■ About this exercise: Every record below, from first to last, should be copied exactly; leave the pictures out.

(Stored data)
============

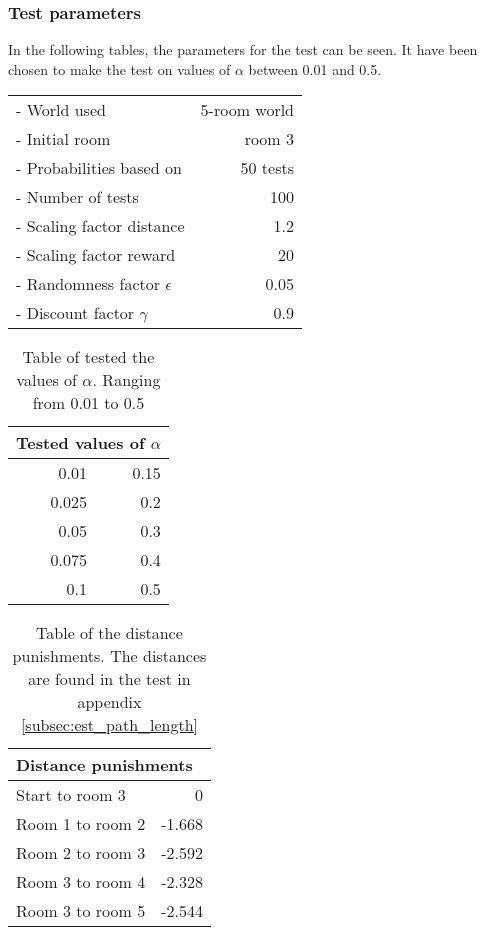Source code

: \documentclass[../Head/Main.tex]{subfiles}
\begin{document}
\subsubsection*{Test parameters}
In the following tables, the parameters for the test can be seen. It have been chosen to make the test on values of $\alpha$ between 0.01 and 0.5.\\
\begin{minipage}[c]{0.35\textwidth}
	\begin{tabular}{l r}
	- World used                   & 5-room world\\
	- Initial room                 & room 3\\	
	- Probabilities based on       & 50 tests\\	
	- Number of tests              & 100\\
	- Scaling factor distance      & 1.2\\
	- Scaling factor reward        & 20\\
	- Randomness factor $\epsilon$ & 0.05\\
	- Discount factor $\gamma$     & 0.9\\
	\end{tabular}
\end{minipage}	
\hfill
\begin{minipage}[c]{0.2\textwidth}
	\begin{table}[H]
		\centering
		\begin{tabular}{r r}
		\hline
		\multicolumn{2}{l}{\textbf{Tested values of $\alpha$}}\\ 			\hline
		0.01   & 0.15\\
		0.025  & 0.2\\
		0.05   & 0.3\\
		0.075  & 0.4\\
		0.1    & 0.5\\
		\hline
		\end{tabular}
		\caption{Table of tested the values of $\alpha$. Ranging from 0.01 to 0.5}
		\label{tab:test_alpha}
	\end{table}
\end{minipage}
\hfill
\begin{minipage}[c]{0.3\textwidth}
	\begin{table}[H]
	\centering
	\begin{tabular}{l r}
		\hline
		\multicolumn{2}{l}{\textbf{Distance punishments}}\\ 			\hline
		Start to room 3   & 0\\
		Room 1 to room 2  & -1.668\\
		Room 2 to room 3  & -2.592\\
		Room 3 to room 4  & -2.328\\
		Room 3 to room 5  & -2.544\\
		\hline
	\end{tabular}
	\caption{Table of the distance punishments. The distances are found in the test in appendix \ref{subsec:est_path_length}}
	\label{tab:distance_punishment_5_rooms_1}
\end{table}
\end{minipage}
\end{document}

============

■ Output for this task:
Source code

: \documentclass[../Head/Main.tex]{subfiles}
\begin{document}
\subsubsection*{Test parameters}
In the following tables, the parameters for the test can be seen. It have been chosen to make the test on values of $\alpha$ between 0.01 and 0.5.\\
\begin{minipage}[c]{0.35\textwidth}
	\begin{tabular}{l r}
	- World used                   & 5-room world\\
	- Initial room                 & room 3\\	
	- Probabilities based on       & 50 tests\\	
	- Number of tests              & 100\\
	- Scaling factor distance      & 1.2\\
	- Scaling factor reward        & 20\\
	- Randomness factor $\epsilon$ & 0.05\\
	- Discount factor $\gamma$     & 0.9\\
	\end{tabular}
\end{minipage}	
\hfill
\begin{minipage}[c]{0.2\textwidth}
	\begin{table}[H]
		\centering
		\begin{tabular}{r r}
		\hline
		\multicolumn{2}{l}{\textbf{Tested values of $\alpha$}}\\ 			\hline
		0.01   & 0.15\\
		0.025  & 0.2\\
		0.05   & 0.3\\
		0.075  & 0.4\\
		0.1    & 0.5\\
		\hline
		\end{tabular}
		\caption{Table of tested the values of $\alpha$. Ranging from 0.01 to 0.5}
		\label{tab:test_alpha}
	\end{table}
\end{minipage}
\hfill
\begin{minipage}[c]{0.3\textwidth}
	\begin{table}[H]
	\centering
	\begin{tabular}{l r}
		\hline
		\multicolumn{2}{l}{\textbf{Distance punishments}}\\ 			\hline
		Start to room 3   & 0\\
		Room 1 to room 2  & -1.668\\
		Room 2 to room 3  & -2.592\\
		Room 3 to room 4  & -2.328\\
		Room 3 to room 5  & -2.544\\
		\hline
	\end{tabular}
	\caption{Table of the distance punishments. The distances are found in the test in appendix \ref{subsec:est_path_length}}
	\label{tab:distance_punishment_5_rooms_1}
\end{table}
\end{minipage}
\end{document}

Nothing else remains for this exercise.